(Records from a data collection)
== == ==
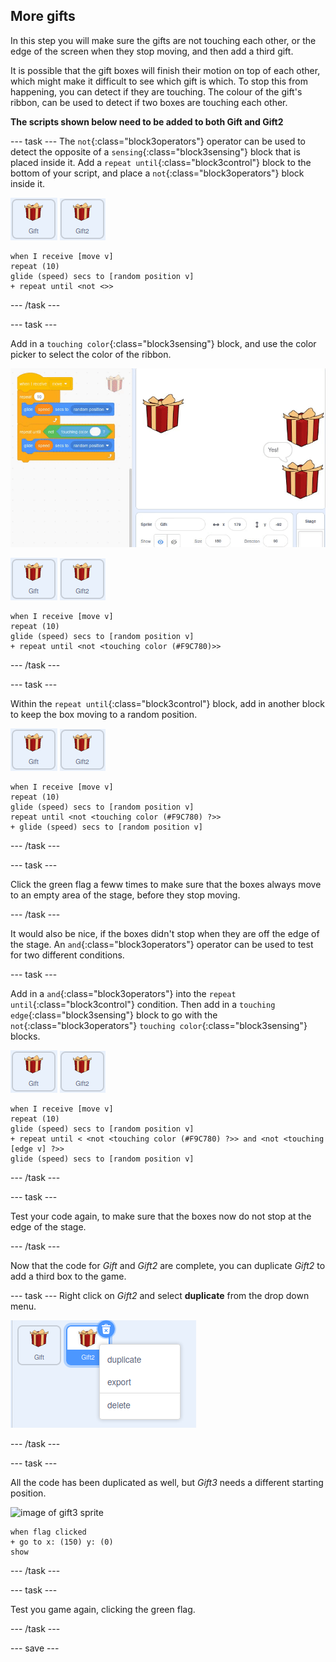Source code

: ## More gifts

In this step you will make sure the gifts are not touching each other, or the edge of the screen when they stop moving, and then add a third gift.

It is possible that the gift boxes will finish their motion on top of each other, which might make it difficult to see which gift is which. To stop this from happening, you can detect if they are touching. The colour of the gift's ribbon, can be used to detect if two boxes are touching each other. 

**The scripts shown below need to be added to both Gift and Gift2**

--- task ---
The `not`{:class="block3operators"} operator can be used to detect the opposite of a `sensing`{:class="block3sensing"} block that is placed inside it. Add a `repeat until`{:class="block3control"} block to the bottom of your script, and place a `not`{:class="block3operators"} block inside it.


![image of gift sprite](images/gift-sprite.png)
![image of gift2 sprite](images/gift2-sprite.png)

```blocks3
when I receive [move v]
repeat (10)
glide (speed) secs to [random position v]
+ repeat until <not <>>
```

--- /task ---

--- task ---

Add in a `touching color`{:class="block3sensing"} block, and use the color picker to select the color of the ribbon.

![animated gif showing the colour picker being used to select the colour of the gift ribbon](images/color-picker.gif)

![image of gift sprite](images/gift-sprite.png)
![image of gift2 sprite](images/gift2-sprite.png)

```blocks3
when I receive [move v]
repeat (10)
glide (speed) secs to [random position v]
+ repeat until <not <touching color (#F9C780)>>
```

--- /task ---

--- task ---

Within the `repeat until`{:class="block3control"} block, add in another block to keep the box moving to a random position.

![image of gift sprite](images/gift-sprite.png)
![image of gift2 sprite](images/gift2-sprite.png)

```blocks3
when I receive [move v]
repeat (10)
glide (speed) secs to [random position v]
repeat until <not <touching color (#F9C780) ?>>
+ glide (speed) secs to [random position v]
```

--- /task ---

--- task ---

Click the green flag a feww times to make sure that the boxes always move to an empty area of the stage, before they stop moving.

--- /task ---

It would also be nice, if the boxes didn't stop when they are off the edge of the stage. An `and`{:class="block3operators"} operator can be used to test for two different conditions.

--- task ---

Add in a `and`{:class="block3operators"} into the `repeat until`{:class="block3control"} condition. Then add in a `touching edge`{:class="block3sensing"} block to go with the `not`{:class="block3operators"} `touching color`{:class="block3sensing"} blocks.

![image of gift sprite](images/gift-sprite.png)
![image of gift2 sprite](images/gift2-sprite.png)

```blocks3
when I receive [move v]
repeat (10)
glide (speed) secs to [random position v]
+ repeat until < <not <touching color (#F9C780) ?>> and <not <touching [edge v] ?>>
glide (speed) secs to [random position v]
```

--- /task ---

--- task ---

Test your code again, to make sure that the boxes now do not stop at the edge of the stage.

--- /task ---

Now that the code for *Gift* and *Gift2* are complete, you can duplicate *Gift2* to add a third box to the game.

--- task ---
Right click on *Gift2* and select **duplicate** from the drop down menu.

![image showing drop down menu with duplicate selected](images/duplicate-sprite.png)

--- /task ---

--- task ---

All the code has been duplicated as well, but *Gift3* needs a different starting position.

![image of gift3 sprite](images/gift3.png)

```blocks3
when flag clicked
+ go to x: (150) y: (0)
show
```
--- /task ---

--- task ---

Test you game again, clicking the green flag.

--- /task ---

--- save ---
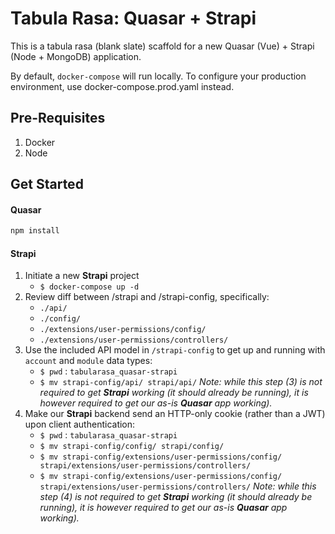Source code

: # Tabula Rasa: Quasar + Strapi

This is a tabula rasa (blank slate) scaffold for a new Quasar (Vue) + Strapi (Node + MongoDB) application.

By default, `docker-compose` will run locally. To configure your production environment, use docker-compose.prod.yaml instead.

## Pre-Requisites
1. Docker
2. Node

## Get Started

#### Quasar
```bash
npm install
```

#### Strapi
1. Initiate a new **Strapi** project
    - `$ docker-compose up -d`
2. Review diff between /strapi and /strapi-config, specifically:
    - `./api/`
    - `./config/`
    - `./extensions/user-permissions/config/`
    - `./extensions/user-permissions/controllers/`
3. Use the included API model in `/strapi-config` to get up and running with `account` and `module` data types:
    - `$ pwd` : `tabularasa_quasar-strapi`
    - `$ mv strapi-config/api/ strapi/api/`
*Note: while this step (3) is not required to get **Strapi** working (it should already be running), it is however required to get our as-is **Quasar** app working).*
4. Make our **Strapi** backend send an HTTP-only cookie (rather than a JWT) upon client authentication:
    - `$ pwd` : `tabularasa_quasar-strapi`
    - `$ mv strapi-config/config/ strapi/config/`
    - `$ mv strapi-config/extensions/user-permissions/config/ strapi/extensions/user-permissions/controllers/`
    - `$ mv strapi-config/extensions/user-permissions/config/ strapi/extensions/user-permissions/controllers/`
*Note: while this step (4) is not required to get **Strapi** working (it should already be running), it is however required to get our as-is **Quasar** app working).*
== == ==
▶ WHAT YOU WILL DO:
Quote the data above in full, leaving out the pictures it holds.

▶ EXERCISE RESULT:
Source code

: ## More gifts

In this step you will make sure the gifts are not touching each other, or the edge of the screen when they stop moving, and then add a third gift.

It is possible that the gift boxes will finish their motion on top of each other, which might make it difficult to see which gift is which. To stop this from happening, you can detect if they are touching. The colour of the gift's ribbon, can be used to detect if two boxes are touching each other. 

**The scripts shown below need to be added to both Gift and Gift2**

--- task ---
The `not`{:class="block3operators"} operator can be used to detect the opposite of a `sensing`{:class="block3sensing"} block that is placed inside it. Add a `repeat until`{:class="block3control"} block to the bottom of your script, and place a `not`{:class="block3operators"} block inside it.


![image of gift sprite](images/gift-sprite.png)
![image of gift2 sprite](images/gift2-sprite.png)

```blocks3
when I receive [move v]
repeat (10)
glide (speed) secs to [random position v]
+ repeat until <not <>>
```

--- /task ---

--- task ---

Add in a `touching color`{:class="block3sensing"} block, and use the color picker to select the color of the ribbon.

![animated gif showing the colour picker being used to select the colour of the gift ribbon](images/color-picker.gif)

![image of gift sprite](images/gift-sprite.png)
![image of gift2 sprite](images/gift2-sprite.png)

```blocks3
when I receive [move v]
repeat (10)
glide (speed) secs to [random position v]
+ repeat until <not <touching color (#F9C780)>>
```

--- /task ---

--- task ---

Within the `repeat until`{:class="block3control"} block, add in another block to keep the box moving to a random position.

![image of gift sprite](images/gift-sprite.png)
![image of gift2 sprite](images/gift2-sprite.png)

```blocks3
when I receive [move v]
repeat (10)
glide (speed) secs to [random position v]
repeat until <not <touching color (#F9C780) ?>>
+ glide (speed) secs to [random position v]
```

--- /task ---

--- task ---

Click the green flag a feww times to make sure that the boxes always move to an empty area of the stage, before they stop moving.

--- /task ---

It would also be nice, if the boxes didn't stop when they are off the edge of the stage. An `and`{:class="block3operators"} operator can be used to test for two different conditions.

--- task ---

Add in a `and`{:class="block3operators"} into the `repeat until`{:class="block3control"} condition. Then add in a `touching edge`{:class="block3sensing"} block to go with the `not`{:class="block3operators"} `touching color`{:class="block3sensing"} blocks.

![image of gift sprite](images/gift-sprite.png)
![image of gift2 sprite](images/gift2-sprite.png)

```blocks3
when I receive [move v]
repeat (10)
glide (speed) secs to [random position v]
+ repeat until < <not <touching color (#F9C780) ?>> and <not <touching [edge v] ?>>
glide (speed) secs to [random position v]
```

--- /task ---

--- task ---

Test your code again, to make sure that the boxes now do not stop at the edge of the stage.

--- /task ---

Now that the code for *Gift* and *Gift2* are complete, you can duplicate *Gift2* to add a third box to the game.

--- task ---
Right click on *Gift2* and select **duplicate** from the drop down menu.

![image showing drop down menu with duplicate selected](images/duplicate-sprite.png)

--- /task ---

--- task ---

All the code has been duplicated as well, but *Gift3* needs a different starting position.

![image of gift3 sprite](images/gift3.png)

```blocks3
when flag clicked
+ go to x: (150) y: (0)
show
```
--- /task ---

--- task ---

Test you game again, clicking the green flag.

--- /task ---

--- save ---
Source code

: # Tabula Rasa: Quasar + Strapi

This is a tabula rasa (blank slate) scaffold for a new Quasar (Vue) + Strapi (Node + MongoDB) application.

By default, `docker-compose` will run locally. To configure your production environment, use docker-compose.prod.yaml instead.

## Pre-Requisites
1. Docker
2. Node

## Get Started

#### Quasar
```bash
npm install
```

#### Strapi
1. Initiate a new **Strapi** project
    - `$ docker-compose up -d`
2. Review diff between /strapi and /strapi-config, specifically:
    - `./api/`
    - `./config/`
    - `./extensions/user-permissions/config/`
    - `./extensions/user-permissions/controllers/`
3. Use the included API model in `/strapi-config` to get up and running with `account` and `module` data types:
    - `$ pwd` : `tabularasa_quasar-strapi`
    - `$ mv strapi-config/api/ strapi/api/`
*Note: while this step (3) is not required to get **Strapi** working (it should already be running), it is however required to get our as-is **Quasar** app working).*
4. Make our **Strapi** backend send an HTTP-only cookie (rather than a JWT) upon client authentication:
    - `$ pwd` : `tabularasa_quasar-strapi`
    - `$ mv strapi-config/config/ strapi/config/`
    - `$ mv strapi-config/extensions/user-permissions/config/ strapi/extensions/user-permissions/controllers/`
    - `$ mv strapi-config/extensions/user-permissions/config/ strapi/extensions/user-permissions/controllers/`
*Note: while this step (4) is not required to get **Strapi** working (it should already be running), it is however required to get our as-is **Quasar** app working).*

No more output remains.